The worst part was now – when he did not know what to do, when he could not control the expression on his own face, the look of panic he could not prevent. And now he could make out the
faces of friends – Sargent, Gosse, Philip Burne-Jones – still gallantly applauding, futile against the yells of the mob. Nothing had prepared him for this. Slowly, he moved off the
stage. He did not attend to Alexander’s speech to calm the audience. He blamed Alexander for leading him onto the stage, he blamed the crowd for booing, but more than anyone he blamed himself
for being here. There was no alternative now, he would have to leave by the stage door. He had dreamed so much of moments of triumph, mingling with the invited guests, pleased that so many old
friends had come to witness his theatrical success. Now he would walk home and keep his head down like a man who has committed a crime and is in imminent danger of apprehension.

He waited in the shadows backstage so that he would not have to see the actors.
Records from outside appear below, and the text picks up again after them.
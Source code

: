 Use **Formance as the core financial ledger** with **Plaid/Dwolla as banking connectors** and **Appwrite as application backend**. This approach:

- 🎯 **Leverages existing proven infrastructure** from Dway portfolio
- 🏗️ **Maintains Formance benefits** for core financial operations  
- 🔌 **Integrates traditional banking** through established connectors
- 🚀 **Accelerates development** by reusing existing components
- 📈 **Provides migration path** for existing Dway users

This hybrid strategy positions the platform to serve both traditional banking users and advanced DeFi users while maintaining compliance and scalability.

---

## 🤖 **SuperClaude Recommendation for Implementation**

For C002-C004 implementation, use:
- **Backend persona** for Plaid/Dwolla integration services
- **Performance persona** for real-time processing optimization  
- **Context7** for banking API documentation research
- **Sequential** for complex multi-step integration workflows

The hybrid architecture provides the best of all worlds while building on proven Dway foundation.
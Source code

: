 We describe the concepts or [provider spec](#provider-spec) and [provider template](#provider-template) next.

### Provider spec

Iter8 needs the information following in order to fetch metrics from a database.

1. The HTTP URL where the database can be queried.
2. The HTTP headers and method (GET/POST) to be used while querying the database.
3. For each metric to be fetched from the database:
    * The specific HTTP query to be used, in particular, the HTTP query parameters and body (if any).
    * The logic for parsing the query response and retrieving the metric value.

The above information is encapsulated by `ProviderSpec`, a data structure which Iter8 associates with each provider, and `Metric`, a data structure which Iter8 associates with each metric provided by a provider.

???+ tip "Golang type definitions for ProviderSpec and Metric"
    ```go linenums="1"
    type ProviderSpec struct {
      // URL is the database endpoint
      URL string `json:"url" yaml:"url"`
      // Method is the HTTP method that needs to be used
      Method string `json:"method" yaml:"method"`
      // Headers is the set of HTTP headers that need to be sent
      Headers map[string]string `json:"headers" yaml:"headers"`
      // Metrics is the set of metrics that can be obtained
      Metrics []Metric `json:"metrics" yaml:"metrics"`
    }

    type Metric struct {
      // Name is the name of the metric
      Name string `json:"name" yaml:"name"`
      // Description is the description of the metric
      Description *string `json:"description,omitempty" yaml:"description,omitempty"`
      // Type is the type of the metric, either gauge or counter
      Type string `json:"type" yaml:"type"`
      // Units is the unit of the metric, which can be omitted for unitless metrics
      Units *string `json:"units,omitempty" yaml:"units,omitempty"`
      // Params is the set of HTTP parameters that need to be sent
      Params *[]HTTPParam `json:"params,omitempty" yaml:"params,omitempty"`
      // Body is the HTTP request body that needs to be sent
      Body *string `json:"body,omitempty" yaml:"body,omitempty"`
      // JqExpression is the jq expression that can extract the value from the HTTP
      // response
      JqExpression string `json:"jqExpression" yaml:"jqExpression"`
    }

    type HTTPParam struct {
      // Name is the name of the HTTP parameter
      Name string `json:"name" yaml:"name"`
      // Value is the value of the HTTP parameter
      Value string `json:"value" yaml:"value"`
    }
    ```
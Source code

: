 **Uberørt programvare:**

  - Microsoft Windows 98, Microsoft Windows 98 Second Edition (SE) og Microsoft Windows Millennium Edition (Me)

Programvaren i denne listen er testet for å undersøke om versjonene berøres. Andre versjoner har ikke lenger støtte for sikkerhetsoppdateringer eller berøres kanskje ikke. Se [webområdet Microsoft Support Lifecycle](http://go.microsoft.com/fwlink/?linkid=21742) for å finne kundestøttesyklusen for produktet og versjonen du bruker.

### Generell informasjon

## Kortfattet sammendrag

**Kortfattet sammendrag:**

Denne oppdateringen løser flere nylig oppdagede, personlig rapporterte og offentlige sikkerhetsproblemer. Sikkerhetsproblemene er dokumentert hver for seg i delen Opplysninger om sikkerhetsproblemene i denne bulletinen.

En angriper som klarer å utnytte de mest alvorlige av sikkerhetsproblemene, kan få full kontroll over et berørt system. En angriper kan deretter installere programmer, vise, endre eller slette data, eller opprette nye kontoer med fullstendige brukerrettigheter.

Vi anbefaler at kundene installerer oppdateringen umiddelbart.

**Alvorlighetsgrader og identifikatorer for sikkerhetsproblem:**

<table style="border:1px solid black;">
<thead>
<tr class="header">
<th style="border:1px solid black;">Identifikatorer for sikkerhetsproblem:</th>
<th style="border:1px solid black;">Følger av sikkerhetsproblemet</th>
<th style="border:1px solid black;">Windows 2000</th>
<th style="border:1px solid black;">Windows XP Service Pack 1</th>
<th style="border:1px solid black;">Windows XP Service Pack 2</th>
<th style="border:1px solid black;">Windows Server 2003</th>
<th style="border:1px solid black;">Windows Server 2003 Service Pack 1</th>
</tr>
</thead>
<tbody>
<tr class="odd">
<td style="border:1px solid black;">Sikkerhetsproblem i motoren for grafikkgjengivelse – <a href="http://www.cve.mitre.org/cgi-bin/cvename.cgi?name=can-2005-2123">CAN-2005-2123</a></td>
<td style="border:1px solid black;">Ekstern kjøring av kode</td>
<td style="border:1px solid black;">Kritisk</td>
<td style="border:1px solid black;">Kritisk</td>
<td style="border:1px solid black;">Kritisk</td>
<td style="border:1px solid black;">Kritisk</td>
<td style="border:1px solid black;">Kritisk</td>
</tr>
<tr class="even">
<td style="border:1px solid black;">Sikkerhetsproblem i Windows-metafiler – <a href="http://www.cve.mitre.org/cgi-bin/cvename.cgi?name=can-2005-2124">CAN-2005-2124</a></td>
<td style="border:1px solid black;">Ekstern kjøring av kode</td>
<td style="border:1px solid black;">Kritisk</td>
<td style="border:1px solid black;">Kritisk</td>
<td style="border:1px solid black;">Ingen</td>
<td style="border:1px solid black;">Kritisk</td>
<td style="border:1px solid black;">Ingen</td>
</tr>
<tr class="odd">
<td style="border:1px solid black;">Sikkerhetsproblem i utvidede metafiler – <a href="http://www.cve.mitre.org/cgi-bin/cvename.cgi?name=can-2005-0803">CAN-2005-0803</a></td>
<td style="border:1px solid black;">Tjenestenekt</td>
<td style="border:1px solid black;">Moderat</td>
Nor did he wish to leave just yet as he did not know whom he might see in the streets around the theatre. Neither
he nor they would know what to say, so great and so public was his defeat. For his friends, this night would be entered into the annals of the unmentionable, pages in which he had so studiously
avoided having his name appear. As time passed, however, he realized that he could not betray the performers now. He could not give into his own horrible urge to be alone in the darkness, to escape
into the night and walk as though he had written nothing and was nobody. He would have to go to them and thank them; he would have to insist that the repast planned after the triumph of his play
should go ahead. In the half light he stood preparing himself, steeling himself, ready to suppress whatever his own urges and needs might be. He made his hands into fists as he set out to smile and
bow and imagine that the evening in all its glory had been due entirely to the talents of the actors in the great tradition of the London stage.